Hinzu kommen in seltenen Fällen auch erhaltene Farbstoffe, die ebenfalls zur Bestimmung von Verwandtschaften herangezogen werden können.

Bei den Pflanzen kann man Taxonomien auch anhand von Inhaltsstoffen wie Wachsen, Lignin und Terpenen sowie an der Zusammensetzung fossiler Harze festmachen. In Böden sind daraus hochmolekulare Naturstoffe wie das Kerogen entstanden. Man nimmt heute an, dass das Kerogen quasi die „Ursubstanz“ des Erdöls ist.

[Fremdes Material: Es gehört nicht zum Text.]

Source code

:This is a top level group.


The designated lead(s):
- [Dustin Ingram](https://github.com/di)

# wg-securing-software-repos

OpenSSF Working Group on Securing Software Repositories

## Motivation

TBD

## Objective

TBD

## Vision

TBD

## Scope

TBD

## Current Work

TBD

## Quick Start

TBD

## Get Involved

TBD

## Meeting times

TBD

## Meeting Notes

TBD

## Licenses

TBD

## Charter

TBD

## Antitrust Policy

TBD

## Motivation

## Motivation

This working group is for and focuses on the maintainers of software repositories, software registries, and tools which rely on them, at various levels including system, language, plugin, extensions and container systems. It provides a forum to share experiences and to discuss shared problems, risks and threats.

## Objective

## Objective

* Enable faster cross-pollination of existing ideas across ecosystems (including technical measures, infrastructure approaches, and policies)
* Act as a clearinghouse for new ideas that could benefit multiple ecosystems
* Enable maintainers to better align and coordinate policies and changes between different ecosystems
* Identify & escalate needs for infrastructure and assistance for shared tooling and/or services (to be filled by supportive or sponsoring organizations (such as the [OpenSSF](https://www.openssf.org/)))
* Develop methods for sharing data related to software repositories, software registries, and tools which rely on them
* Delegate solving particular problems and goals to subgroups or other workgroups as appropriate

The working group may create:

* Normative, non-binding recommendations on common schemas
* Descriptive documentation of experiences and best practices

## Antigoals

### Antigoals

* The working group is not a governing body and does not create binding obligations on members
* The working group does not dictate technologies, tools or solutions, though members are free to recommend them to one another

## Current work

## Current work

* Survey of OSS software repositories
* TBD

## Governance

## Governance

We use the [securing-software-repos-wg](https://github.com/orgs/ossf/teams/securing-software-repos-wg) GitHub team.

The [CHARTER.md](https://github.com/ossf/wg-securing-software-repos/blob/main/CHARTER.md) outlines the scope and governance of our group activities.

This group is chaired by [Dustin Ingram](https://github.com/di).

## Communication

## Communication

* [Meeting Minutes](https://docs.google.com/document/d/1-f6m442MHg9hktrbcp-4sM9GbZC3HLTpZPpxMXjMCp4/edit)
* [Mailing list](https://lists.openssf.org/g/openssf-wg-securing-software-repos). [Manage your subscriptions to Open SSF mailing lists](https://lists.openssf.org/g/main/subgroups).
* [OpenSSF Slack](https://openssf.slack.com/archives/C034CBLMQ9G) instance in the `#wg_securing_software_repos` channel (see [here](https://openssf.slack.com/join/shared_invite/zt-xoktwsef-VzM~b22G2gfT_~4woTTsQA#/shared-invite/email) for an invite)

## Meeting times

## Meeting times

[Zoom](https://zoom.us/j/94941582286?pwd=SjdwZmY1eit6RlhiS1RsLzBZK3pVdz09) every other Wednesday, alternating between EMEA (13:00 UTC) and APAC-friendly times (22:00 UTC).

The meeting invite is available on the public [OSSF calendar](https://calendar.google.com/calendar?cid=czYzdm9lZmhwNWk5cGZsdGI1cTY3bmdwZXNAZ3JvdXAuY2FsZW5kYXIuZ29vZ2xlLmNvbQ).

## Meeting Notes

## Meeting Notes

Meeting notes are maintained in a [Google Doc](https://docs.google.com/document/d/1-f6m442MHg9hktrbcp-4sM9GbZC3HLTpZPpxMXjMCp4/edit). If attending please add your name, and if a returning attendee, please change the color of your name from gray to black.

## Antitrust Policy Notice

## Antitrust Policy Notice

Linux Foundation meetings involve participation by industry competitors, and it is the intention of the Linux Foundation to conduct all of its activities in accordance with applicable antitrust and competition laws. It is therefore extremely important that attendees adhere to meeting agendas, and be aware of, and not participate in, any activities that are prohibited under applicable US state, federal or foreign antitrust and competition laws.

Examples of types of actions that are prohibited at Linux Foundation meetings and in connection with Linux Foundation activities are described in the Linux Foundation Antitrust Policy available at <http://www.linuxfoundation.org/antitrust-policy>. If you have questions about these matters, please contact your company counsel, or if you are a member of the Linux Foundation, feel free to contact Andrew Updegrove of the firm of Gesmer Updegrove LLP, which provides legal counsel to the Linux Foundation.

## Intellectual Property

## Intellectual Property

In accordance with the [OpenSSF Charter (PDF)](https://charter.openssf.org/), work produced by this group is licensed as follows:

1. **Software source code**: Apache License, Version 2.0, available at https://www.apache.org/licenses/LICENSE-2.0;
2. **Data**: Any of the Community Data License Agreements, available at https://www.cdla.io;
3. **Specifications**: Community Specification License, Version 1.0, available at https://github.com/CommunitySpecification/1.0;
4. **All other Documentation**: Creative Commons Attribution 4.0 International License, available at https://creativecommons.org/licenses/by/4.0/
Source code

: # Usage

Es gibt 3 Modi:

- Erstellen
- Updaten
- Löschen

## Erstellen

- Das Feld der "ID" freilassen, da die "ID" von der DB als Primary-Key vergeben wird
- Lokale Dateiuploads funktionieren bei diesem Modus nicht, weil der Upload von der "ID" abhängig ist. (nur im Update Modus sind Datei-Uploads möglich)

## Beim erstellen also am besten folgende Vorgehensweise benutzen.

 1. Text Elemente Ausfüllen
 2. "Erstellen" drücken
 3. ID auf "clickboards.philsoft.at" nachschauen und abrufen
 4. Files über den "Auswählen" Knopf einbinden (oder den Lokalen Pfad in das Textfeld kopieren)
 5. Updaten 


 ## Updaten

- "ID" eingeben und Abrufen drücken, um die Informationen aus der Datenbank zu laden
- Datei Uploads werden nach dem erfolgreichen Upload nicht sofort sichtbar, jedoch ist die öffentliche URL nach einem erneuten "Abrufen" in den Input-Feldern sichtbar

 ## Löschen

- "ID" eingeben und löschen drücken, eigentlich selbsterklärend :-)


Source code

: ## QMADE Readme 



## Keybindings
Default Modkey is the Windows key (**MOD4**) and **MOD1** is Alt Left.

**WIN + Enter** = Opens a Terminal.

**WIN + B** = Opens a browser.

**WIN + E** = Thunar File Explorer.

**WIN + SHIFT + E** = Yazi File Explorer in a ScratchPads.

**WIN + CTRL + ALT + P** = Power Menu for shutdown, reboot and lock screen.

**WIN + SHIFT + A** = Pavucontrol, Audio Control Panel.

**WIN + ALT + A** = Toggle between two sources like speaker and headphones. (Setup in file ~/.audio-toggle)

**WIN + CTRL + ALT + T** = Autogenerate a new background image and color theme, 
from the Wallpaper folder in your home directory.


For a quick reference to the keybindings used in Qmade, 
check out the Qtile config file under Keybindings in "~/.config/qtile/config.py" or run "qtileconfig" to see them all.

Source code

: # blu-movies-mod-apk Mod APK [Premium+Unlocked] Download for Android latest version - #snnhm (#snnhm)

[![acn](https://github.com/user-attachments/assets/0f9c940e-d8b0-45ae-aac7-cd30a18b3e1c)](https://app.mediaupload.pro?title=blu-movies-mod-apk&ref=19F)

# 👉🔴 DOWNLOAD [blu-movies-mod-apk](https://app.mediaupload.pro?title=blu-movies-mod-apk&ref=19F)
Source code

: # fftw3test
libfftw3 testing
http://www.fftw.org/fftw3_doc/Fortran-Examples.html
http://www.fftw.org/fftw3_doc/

Fossilien erzählen von der ersten Fotosynthese
Aufgrund von Chemofossilien kann man auch nachweisen, dass im Präkambrium die Fotosynthese „erfunden“ wurde. So hat man in den Sedimenten und vor allem auch im Erdöl Abbauprodukte von Chlorophyll gefunden, die äußerst stabilen Porphyrine. Zwar enthielten diese Chelate als Zentral-Ionen kein Magnesium mehr, sondern stattdessen Vanadium oder Nickel. Dazu findet man aber auch die vom Chlorophyll abgespalteten langkettigen Kohlenwasserstoffe Pristan und Phytan.

Dazu passt auch, dass aufgrund der Zusammensetzung der Sedimente anzunehmen ist, dass „plötzlich“ ungebundener Sauerstoff in der Atmosphäre vorkam. Grund: Gab es bislang nur Eisen(II)-Verbindungen, so tauchen ab jetzt in den Sedimenten vermehrt Eisen(III)-Verbindungen auf. Die Steine waren nicht mehr grünlich bis farblos, sondern wurden beim Übergang zum Kambrium zunehmend braun bis rot gefärbt - wie im Grand Canyon zu sehen ist. Das folgende Bild zeigt einen Stein, der den Übergang von Graugrün nach Rotbraun deutlich macht.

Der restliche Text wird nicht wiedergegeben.